Wednesday, April 23, 2014

Seder Challenge 2014: What actually happened

I got the boys to nap in the afternoon.  I was of two minds about this.  On one hand, maybe just put them to bed at 8pm and they'll have seder when they are old enough.  On the other hand, they are old enough to remember it is special and exciting, and with a nap, they'll be able to manage.  It was a challenge to get them to sleep, but it did pay off.  They were alert, not cranky, and not wild.  We were guests for both sedarim this year.  When we are home, we do one seder with just the family and no guests so that we can tailor it completely to the children's needs.  This year, Sarah was old enough to participate with the general seder, but Ari did the boys the first night as soon as he captured their attention (I wore a hat that kids get from the matza factory and was asked why I was wearing it a few times, which segued into conversation about how telling the story of the night is best done via questions and answers), pretty soon after Karpas.  Chana sat next to me the first night, and as you know, I had been wracking my brain the previous week trying to figure out what would be the most interesting thing for her during the seder.

Sometimes you just get lucky.  As I sat next to her, I asked her questions as I thought of them.  I tried to think of questions that she might find interesting.  At one point, I asked her why she thought blood was the first plague.  Like what was Hashem trying to accomplish with the plagues, and how was blood a good first choice.  Chana gave a solid explanation about how the Nile was the source of all their sustenance, how it was a deity, and how blood would have a powerful emotional effect.  I asked her why she thought frogs would be next.  This question really captivated her and for the next hour, she hypothesized about each plague and why it was chosen and why that order.  She was more satisfied with some of her answers than others, and she made a few points that I had never thought of.  It was a fantastic discussion, completely driven by her and her interest, and she kept coming up with theories and was eager to discuss it.  It was everything I hoped and wished for in terms of her being excited, involved, and stimulated.
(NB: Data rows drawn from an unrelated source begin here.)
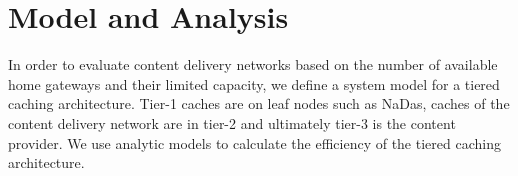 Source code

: \section{Model and Analysis}\label{sec:model}

In order to evaluate content delivery networks based on the number of available home gateways and their limited capacity, we define a system model for a tiered caching architecture.
Tier-1 caches are on leaf nodes such as NaDas, caches of the content delivery network are in tier-2 and ultimately tier-3 is the content provider.
We use analytic models to calculate the efficiency of the tiered caching architecture.





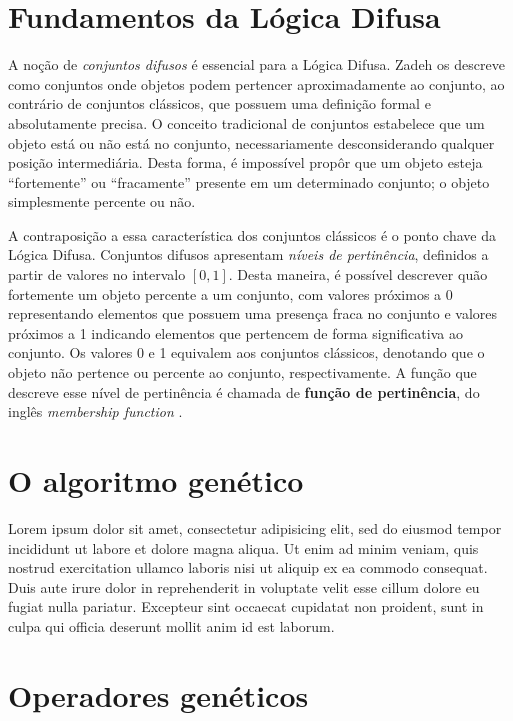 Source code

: \documentclass[12pt]{article}
\begin{document}
\section{Fundamentos da Lógica Difusa} \label{sec:fundaments}

A noção de \textit{conjuntos difusos} é essencial para a Lógica Difusa. Zadeh os descreve como conjuntos onde objetos podem pertencer aproximadamente ao conjunto, ao contrário de conjuntos clássicos, que possuem uma definição formal e absolutamente precisa. O conceito tradicional de conjuntos estabelece que um objeto está ou não está no conjunto, necessariamente desconsiderando qualquer posição intermediária. Desta forma, é impossível propôr que um objeto esteja ``fortemente'' ou ``fracamente'' presente em um determinado conjunto; o objeto simplesmente percente ou não.

A contraposição a essa característica dos conjuntos clássicos é o ponto chave da Lógica Difusa. Conjuntos difusos apresentam \textit{níveis de pertinência}, definidos a partir de valores no intervalo $[0, 1]$. Desta maneira, é possível descrever quão fortemente um objeto percente a um conjunto, com valores próximos a 0 representando elementos que possuem uma presença fraca no conjunto e valores próximos a 1 indicando elementos que pertencem de forma significativa ao conjunto. Os valores 0 e 1 equivalem aos conjuntos clássicos, denotando que o objeto não pertence ou percente ao conjunto, respectivamente. A função que descreve esse nível de pertinência é chamada de \textbf{função de pertinência}, do inglês \textit{membership function} \cite{Zadeh1965}.

\section{O algoritmo genético} \label{sec:algorithm}

Lorem ipsum dolor sit amet, consectetur adipisicing elit, sed do eiusmod tempor incididunt ut labore et dolore magna aliqua. Ut enim ad minim veniam, quis nostrud exercitation ullamco laboris nisi ut aliquip ex ea commodo consequat. Duis aute irure dolor in reprehenderit in voluptate velit esse cillum dolore eu fugiat nulla pariatur. Excepteur sint occaecat cupidatat non proident, sunt in culpa qui officia deserunt mollit anim id est laborum.

\section{Operadores genéticos} \label{sec:operators}
\end{document}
The second night I put the boys to bed before the seder.  Ari sat next to Chana and I sat next to Sarah.  It was a really profound experience for me to sit next to Sarah.  We sort of had our own little chevrusa during the seder.  It's remarkable to be at the end of the chinuch road, and to see Sarah so interested in learning, so capable of analytic thought, and so thoughtful in the answers she gives to questions.
At one point, she said that the essence of the hagada is to tell the story, but we always tell the story for the little kids, and we never do "sippur" (telling the story) on an advanced level for adults.  So I told her to tell it to me, and she did, and it was fascinating to hear her perspective and which details she chose to include.  At one point she admitted that it was probably advisable to take out a chumash and actually look more closely at the pesukim!  I hope that as the children grow, we will be able to take her up on that.

Tuesday, April 8, 2014

the Seder Challenge 2014 III

I like the general approach of thinking of questions that might appeal to Chana and then asking her thoughts.

- Were the Makkos fair?  Is that how punishments should work?  What is the goal of a punishment?
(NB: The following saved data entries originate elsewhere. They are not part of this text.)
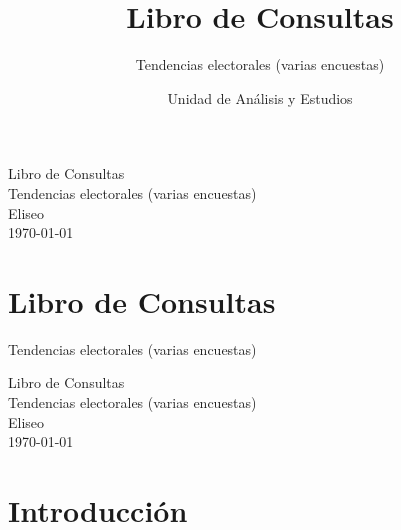 \documentclass[
  letterpaper,
  DIV=11,
  numbers=noendperiod]{scrreprt}
\title{Libro de Consultas}
\subtitle{Tendencias electorales (varias encuestas)}
\author{Unidad de Análisis y Estudios}
\date{}
\renewcommand*\contentsname{Table of contents}
\newcommand\contentsname{Table of contents}
\begin{document}
\maketitle

\thispagestyle{empty}
\pagecolor{coverblue}
\color{coverwhite}

\vspace*{\fill}
\begin{center}
{\robotoMedium\fontsize{36}{42}\selectfont Libro de Consultas}\\[1.5em]
{\robotoRegular\fontsize{22}{28}\selectfont Tendencias electorales (varias encuestas)}\\[2em]
{\robotoLight\fontsize{18}{24}\selectfont Eliseo}\\[2em]
\today
\end{center}
\vspace*{\fill}

\pagecolor{white}
\clearpage

\renewcommand*\contentsname{Table of contents}
{
\hypersetup{linkcolor=}
\setcounter{tocdepth}{2}
\tableofcontents
}


\chapter{Libro de Consultas}\label{libro-de-consultas}

Tendencias electorales (varias encuestas)

\hfill\break

\thispagestyle{empty}
\pagecolor{coverblue}
\color{coverwhite}

\vspace*{\fill}
\begin{center}
{\robotoMedium\fontsize{36}{42}\selectfont Libro de Consultas}\\[1.5em]
{\robotoRegular\fontsize{22}{28}\selectfont Tendencias electorales (varias encuestas)}\\[2em]
{\robotoLight\fontsize{18}{24}\selectfont Eliseo}\\[2em]
\today
\end{center}
\vspace*{\fill}

\pagecolor{white}
\clearpage


\chapter{Introducción}\label{introducciuxf3n}
\end{document}
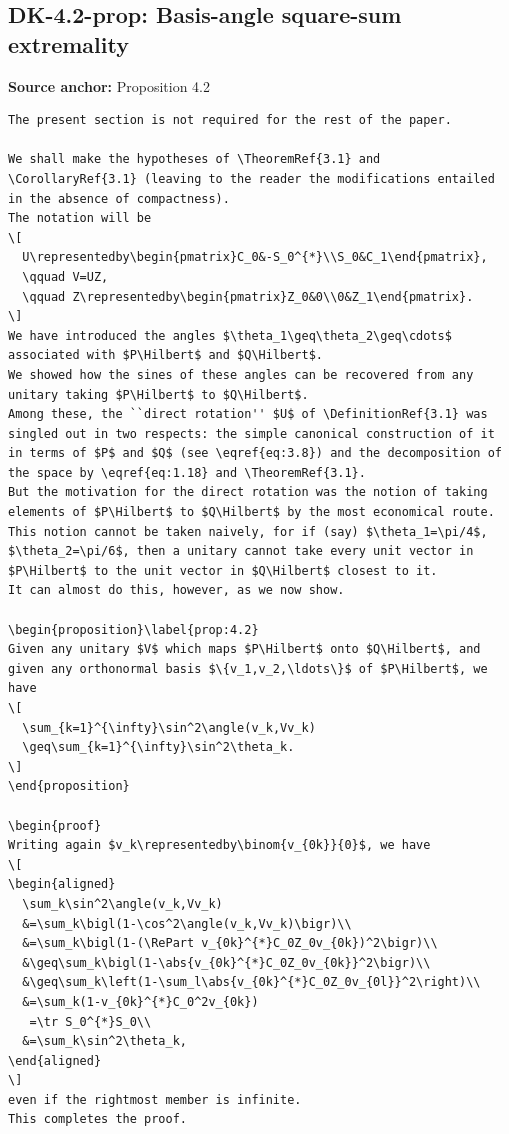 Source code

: \subsection*{DK-4.2-prop: Basis-angle square-sum extremality}
\noindent\textbf{Source anchor:} Proposition 4.2\\
\begin{verbatim}
The present section is not required for the rest of the paper.

We shall make the hypotheses of \TheoremRef{3.1} and \CorollaryRef{3.1} (leaving to the reader the modifications entailed in the absence of compactness).
The notation will be
\[
  U\representedby\begin{pmatrix}C_0&-S_0^{*}\\S_0&C_1\end{pmatrix},
  \qquad V=UZ,
  \qquad Z\representedby\begin{pmatrix}Z_0&0\\0&Z_1\end{pmatrix}.
\]
We have introduced the angles $\theta_1\geq\theta_2\geq\cdots$ associated with $P\Hilbert$ and $Q\Hilbert$.
We showed how the sines of these angles can be recovered from any unitary taking $P\Hilbert$ to $Q\Hilbert$.
Among these, the ``direct rotation'' $U$ of \DefinitionRef{3.1} was singled out in two respects: the simple canonical construction of it in terms of $P$ and $Q$ (see \eqref{eq:3.8}) and the decomposition of the space by \eqref{eq:1.18} and \TheoremRef{3.1}.
But the motivation for the direct rotation was the notion of taking elements of $P\Hilbert$ to $Q\Hilbert$ by the most economical route.
This notion cannot be taken naively, for if (say) $\theta_1=\pi/4$, $\theta_2=\pi/6$, then a unitary cannot take every unit vector in $P\Hilbert$ to the unit vector in $Q\Hilbert$ closest to it.
It can almost do this, however, as we now show.

\begin{proposition}\label{prop:4.2}
Given any unitary $V$ which maps $P\Hilbert$ onto $Q\Hilbert$, and given any orthonormal basis $\{v_1,v_2,\ldots\}$ of $P\Hilbert$, we have
\[
  \sum_{k=1}^{\infty}\sin^2\angle(v_k,Vv_k)
  \geq\sum_{k=1}^{\infty}\sin^2\theta_k.
\]
\end{proposition}

\begin{proof}
Writing again $v_k\representedby\binom{v_{0k}}{0}$, we have
\[
\begin{aligned}
  \sum_k\sin^2\angle(v_k,Vv_k)
  &=\sum_k\bigl(1-\cos^2\angle(v_k,Vv_k)\bigr)\\
  &=\sum_k\bigl(1-(\RePart v_{0k}^{*}C_0Z_0v_{0k})^2\bigr)\\
  &\geq\sum_k\bigl(1-\abs{v_{0k}^{*}C_0Z_0v_{0k}}^2\bigr)\\
  &\geq\sum_k\left(1-\sum_l\abs{v_{0k}^{*}C_0Z_0v_{0l}}^2\right)\\
  &=\sum_k(1-v_{0k}^{*}C_0^2v_{0k})
   =\tr S_0^{*}S_0\\
  &=\sum_k\sin^2\theta_k,
\end{aligned}
\]
even if the rightmost member is infinite.
This completes the proof.
\end{verbatim}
- What is the point of doing Makkos if Hashem promised from the beginning that Pharoah would refuse?  Is Hashem playing games with Pharoah?
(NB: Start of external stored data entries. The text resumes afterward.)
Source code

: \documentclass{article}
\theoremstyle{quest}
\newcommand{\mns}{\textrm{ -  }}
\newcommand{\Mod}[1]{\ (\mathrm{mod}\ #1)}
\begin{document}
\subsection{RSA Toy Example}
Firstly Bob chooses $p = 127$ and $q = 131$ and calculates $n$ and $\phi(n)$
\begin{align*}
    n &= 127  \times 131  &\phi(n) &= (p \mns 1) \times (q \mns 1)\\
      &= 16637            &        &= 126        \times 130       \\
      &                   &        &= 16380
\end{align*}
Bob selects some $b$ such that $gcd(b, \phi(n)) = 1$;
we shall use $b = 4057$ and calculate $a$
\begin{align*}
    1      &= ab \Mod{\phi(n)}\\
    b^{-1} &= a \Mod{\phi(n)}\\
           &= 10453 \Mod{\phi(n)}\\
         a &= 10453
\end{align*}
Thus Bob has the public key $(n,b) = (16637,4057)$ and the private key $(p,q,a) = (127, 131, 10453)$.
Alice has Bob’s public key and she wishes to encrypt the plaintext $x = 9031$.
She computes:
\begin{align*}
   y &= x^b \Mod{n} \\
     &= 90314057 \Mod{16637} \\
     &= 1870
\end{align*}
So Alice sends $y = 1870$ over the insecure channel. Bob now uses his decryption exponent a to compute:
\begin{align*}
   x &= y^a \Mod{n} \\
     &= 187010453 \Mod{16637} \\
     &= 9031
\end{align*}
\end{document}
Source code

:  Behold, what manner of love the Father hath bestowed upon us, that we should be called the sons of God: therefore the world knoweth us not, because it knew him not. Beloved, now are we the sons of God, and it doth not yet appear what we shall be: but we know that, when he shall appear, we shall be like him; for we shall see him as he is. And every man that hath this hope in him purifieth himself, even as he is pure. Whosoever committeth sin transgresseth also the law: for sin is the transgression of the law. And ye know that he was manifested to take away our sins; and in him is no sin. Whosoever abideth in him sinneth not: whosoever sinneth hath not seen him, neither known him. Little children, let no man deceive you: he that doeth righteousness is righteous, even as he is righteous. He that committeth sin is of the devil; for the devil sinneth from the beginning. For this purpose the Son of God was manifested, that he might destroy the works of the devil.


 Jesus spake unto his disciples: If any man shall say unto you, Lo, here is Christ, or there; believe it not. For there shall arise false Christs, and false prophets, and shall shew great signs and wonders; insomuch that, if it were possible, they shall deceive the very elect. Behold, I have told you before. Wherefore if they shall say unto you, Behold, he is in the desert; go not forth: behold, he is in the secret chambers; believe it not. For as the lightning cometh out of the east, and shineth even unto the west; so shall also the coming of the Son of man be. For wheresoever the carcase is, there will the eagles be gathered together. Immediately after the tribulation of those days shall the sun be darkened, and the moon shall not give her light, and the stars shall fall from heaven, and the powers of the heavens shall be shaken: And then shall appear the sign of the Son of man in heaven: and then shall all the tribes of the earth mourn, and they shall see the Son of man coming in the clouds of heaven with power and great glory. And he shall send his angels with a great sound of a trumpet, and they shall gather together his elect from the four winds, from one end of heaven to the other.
This reminds me of the list of questions I made in 2008, when Sarah was... 12, actually!  I wrote each question on a strip of paper, and put one on every plate, and we went around the room and everyone answered his or her question.  I tried to choose questions that could be answered on all levels.  I would LOVE some new questions.

Which mitzvah do you find the hardest?  How does it help you become a better person?

What do you think was the worst part of being slaves in Mitzrayim?

What part of yetziyas mitzrayim do you wish you could see?

What do you think was the hardest part for Moshe?

Which makka do you think you would have been able to wait out?

Which makka would you beg Moshe to ask Hashem to stop?

Which is more impressive, Yam Suf or the Makkos?

Do the mitzvos make us slaves or set us free?

Tell the story of Yetzias Mitzrayim  in your own words

How does having matza and no chometz for a week make you feel about food?

Monday, April 7, 2014

the Seder Challenge 2014 II

So I started off having a conversation.  With teens, it's always best to hear what they are thinking and get their input.

There were tears and screaming.  Not mine, this time, I'm happy to report.  Here are the highlights:

-It won't be fun, it can't be fun, it will never be fun.
-She already knows the story.  If I want it to be fun, go back in time 6 years when she didn't know the story and was excited to learn it.  Now she knows it.
-She does not want to read the story again.
-She doesn't want to learn it inside; it's Daddy's responsibility to tell it to her.
-(And she already knows it)

So I conclude that having her read it inside and seeing what new insights emerge is NOT going to work this year.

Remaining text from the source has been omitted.